Segment Start: INFORMATION

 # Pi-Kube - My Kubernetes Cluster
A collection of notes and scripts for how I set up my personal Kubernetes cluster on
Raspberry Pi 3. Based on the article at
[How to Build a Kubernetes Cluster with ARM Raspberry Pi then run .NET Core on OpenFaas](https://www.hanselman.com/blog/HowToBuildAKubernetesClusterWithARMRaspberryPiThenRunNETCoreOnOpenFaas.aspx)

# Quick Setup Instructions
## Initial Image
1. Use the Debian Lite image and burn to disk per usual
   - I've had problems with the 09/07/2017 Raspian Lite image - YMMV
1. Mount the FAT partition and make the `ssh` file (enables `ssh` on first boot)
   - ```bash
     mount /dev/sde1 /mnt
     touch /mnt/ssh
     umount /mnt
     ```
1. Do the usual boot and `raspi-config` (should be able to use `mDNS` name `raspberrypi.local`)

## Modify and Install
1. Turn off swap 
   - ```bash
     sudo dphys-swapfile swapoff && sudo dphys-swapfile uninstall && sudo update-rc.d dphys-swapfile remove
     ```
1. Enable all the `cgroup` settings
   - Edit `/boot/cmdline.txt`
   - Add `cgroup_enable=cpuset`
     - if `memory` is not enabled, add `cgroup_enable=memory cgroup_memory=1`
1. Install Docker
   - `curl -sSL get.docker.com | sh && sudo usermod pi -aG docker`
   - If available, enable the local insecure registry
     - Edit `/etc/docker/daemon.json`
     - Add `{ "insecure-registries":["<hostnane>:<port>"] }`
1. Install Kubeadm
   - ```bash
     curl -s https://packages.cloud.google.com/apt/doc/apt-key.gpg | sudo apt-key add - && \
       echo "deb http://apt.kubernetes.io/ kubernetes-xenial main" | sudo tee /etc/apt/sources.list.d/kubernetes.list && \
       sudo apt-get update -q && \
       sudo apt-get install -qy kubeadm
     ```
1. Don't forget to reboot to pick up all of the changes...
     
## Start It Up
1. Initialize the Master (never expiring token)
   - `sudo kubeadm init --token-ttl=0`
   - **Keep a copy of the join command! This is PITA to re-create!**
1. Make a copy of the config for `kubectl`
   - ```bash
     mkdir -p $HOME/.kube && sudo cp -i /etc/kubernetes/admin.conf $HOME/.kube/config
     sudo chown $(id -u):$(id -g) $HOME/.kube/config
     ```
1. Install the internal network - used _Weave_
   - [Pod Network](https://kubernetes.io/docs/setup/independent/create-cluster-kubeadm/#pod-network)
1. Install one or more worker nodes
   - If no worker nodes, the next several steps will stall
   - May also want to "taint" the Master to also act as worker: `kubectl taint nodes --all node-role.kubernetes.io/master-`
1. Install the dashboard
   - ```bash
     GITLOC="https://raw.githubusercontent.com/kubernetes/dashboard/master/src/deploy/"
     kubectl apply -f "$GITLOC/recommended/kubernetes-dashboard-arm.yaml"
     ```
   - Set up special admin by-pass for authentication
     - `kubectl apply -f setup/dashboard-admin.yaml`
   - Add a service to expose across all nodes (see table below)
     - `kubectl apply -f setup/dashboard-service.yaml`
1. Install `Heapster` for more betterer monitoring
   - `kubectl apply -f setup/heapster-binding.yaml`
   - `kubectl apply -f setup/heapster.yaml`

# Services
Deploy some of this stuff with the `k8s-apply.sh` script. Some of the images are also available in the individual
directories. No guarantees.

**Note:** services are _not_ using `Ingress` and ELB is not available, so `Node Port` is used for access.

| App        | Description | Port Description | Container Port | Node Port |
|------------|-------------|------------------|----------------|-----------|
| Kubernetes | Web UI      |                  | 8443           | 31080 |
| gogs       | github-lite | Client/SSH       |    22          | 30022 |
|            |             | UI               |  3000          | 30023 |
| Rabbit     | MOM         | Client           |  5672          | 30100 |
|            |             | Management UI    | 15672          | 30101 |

Segment End: INFORMATION

# TASK OBJECTIVE
For this exercise, retype each entry from above exactly as it stands.

# THE COMPLETED TASK
 # Pi-Kube - My Kubernetes Cluster
A collection of notes and scripts for how I set up my personal Kubernetes cluster on
Raspberry Pi 3. Based on the article at
[How to Build a Kubernetes Cluster with ARM Raspberry Pi then run .NET Core on OpenFaas](https://www.hanselman.com/blog/HowToBuildAKubernetesClusterWithARMRaspberryPiThenRunNETCoreOnOpenFaas.aspx)

# Quick Setup Instructions
## Initial Image
1. Use the Debian Lite image and burn to disk per usual
   - I've had problems with the 09/07/2017 Raspian Lite image - YMMV
1. Mount the FAT partition and make the `ssh` file (enables `ssh` on first boot)
   - ```bash
     mount /dev/sde1 /mnt
     touch /mnt/ssh
     umount /mnt
     ```
1. Do the usual boot and `raspi-config` (should be able to use `mDNS` name `raspberrypi.local`)

## Modify and Install
1. Turn off swap 
   - ```bash
     sudo dphys-swapfile swapoff && sudo dphys-swapfile uninstall && sudo update-rc.d dphys-swapfile remove
     ```
1. Enable all the `cgroup` settings
   - Edit `/boot/cmdline.txt`
   - Add `cgroup_enable=cpuset`
     - if `memory` is not enabled, add `cgroup_enable=memory cgroup_memory=1`
1. Install Docker
   - `curl -sSL get.docker.com | sh && sudo usermod pi -aG docker`
   - If available, enable the local insecure registry
     - Edit `/etc/docker/daemon.json`
     - Add `{ "insecure-registries":["<hostnane>:<port>"] }`
1. Install Kubeadm
   - ```bash
     curl -s https://packages.cloud.google.com/apt/doc/apt-key.gpg | sudo apt-key add - && \
       echo "deb http://apt.kubernetes.io/ kubernetes-xenial main" | sudo tee /etc/apt/sources.list.d/kubernetes.list && \
       sudo apt-get update -q && \
       sudo apt-get install -qy kubeadm
     ```
1. Don't forget to reboot to pick up all of the changes...
     
## Start It Up
1. Initialize the Master (never expiring token)
   - `sudo kubeadm init --token-ttl=0`
   - **Keep a copy of the join command! This is PITA to re-create!**
1. Make a copy of the config for `kubectl`
   - ```bash
     mkdir -p $HOME/.kube && sudo cp -i /etc/kubernetes/admin.conf $HOME/.kube/config
     sudo chown $(id -u):$(id -g) $HOME/.kube/config
     ```
1. Install the internal network - used _Weave_
   - [Pod Network](https://kubernetes.io/docs/setup/independent/create-cluster-kubeadm/#pod-network)
1. Install one or more worker nodes
   - If no worker nodes, the next several steps will stall
   - May also want to "taint" the Master to also act as worker: `kubectl taint nodes --all node-role.kubernetes.io/master-`
1. Install the dashboard
   - ```bash
     GITLOC="https://raw.githubusercontent.com/kubernetes/dashboard/master/src/deploy/"
     kubectl apply -f "$GITLOC/recommended/kubernetes-dashboard-arm.yaml"
     ```
   - Set up special admin by-pass for authentication
     - `kubectl apply -f setup/dashboard-admin.yaml`
   - Add a service to expose across all nodes (see table below)
     - `kubectl apply -f setup/dashboard-service.yaml`
1. Install `Heapster` for more betterer monitoring
   - `kubectl apply -f setup/heapster-binding.yaml`
   - `kubectl apply -f setup/heapster.yaml`

# Services
Deploy some of this stuff with the `k8s-apply.sh` script. Some of the images are also available in the individual
directories. No guarantees.

**Note:** services are _not_ using `Ingress` and ELB is not available, so `Node Port` is used for access.

| App        | Description | Port Description | Container Port | Node Port |
|------------|-------------|------------------|----------------|-----------|
| Kubernetes | Web UI      |                  | 8443           | 31080 |
| gogs       | github-lite | Client/SSH       |    22          | 30022 |
|            |             | UI               |  3000          | 30023 |
| Rabbit     | MOM         | Client           |  5672          | 30100 |
|            |             | Management UI    | 15672          | 30101 |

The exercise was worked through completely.